We report 281 individuals carrying a pathogenic recurrent NF1 missense variant at p.Met1149, p.Arg1276, or p.Lys1423, representing three nontruncating NF1 hotspots in the University of Alabama at Birmingham (UAB) cohort, together identified in 1.8% of unrelated NF1 individuals. About 25% (95% confidence interval: 20.5-31.2%) of individuals heterozygous for a pathogenic NF1 p.Met1149, p.Arg1276, or p.Lys1423 missense variant had a Noonan-like phenotype, which is significantly more compared with the "classic" NF1-affected cohorts (all p < .0001).

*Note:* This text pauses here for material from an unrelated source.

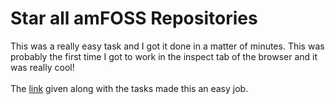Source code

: # Star all amFOSS Repositories
This was a really easy task and I got it done in a matter of minutes. This was probably the first time I got to work in the inspect tab of the browser and it was really cool!
<br/><br/> The [link](https://github.com/amfoss/star-me) given along with the tasks made this an easy job.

Furthermore, p.Arg1276 and p.Lys1423 pathogenic missense variants were associated with a high prevalence of cardiovascular abnormalities, including pulmonic stenosis (all p < .0001), while p.Arg1276 variants had a high prevalence of symptomatic spinal neurofibromas (p < .0001) compared with "classic" NF1-affected cohorts. However, p.Met1149-positive individuals had a mild phenotype, characterized mainly by pigmentary manifestations without externally visible plexiform neurofibromas, symptomatic spinal neurofibromas or symptomatic optic pathway gliomas. As up to 0.4% of unrelated individuals in the UAB cohort carries a p.Met1149 missense variant, this finding will contribute to more accurate stratification of a significant number of NF1 individuals. Although clinically relevant genotype-phenotype correlations are rare in NF1, each affecting only a small percentage of individuals, together they impact counseling and management of a significant number of the NF1 population.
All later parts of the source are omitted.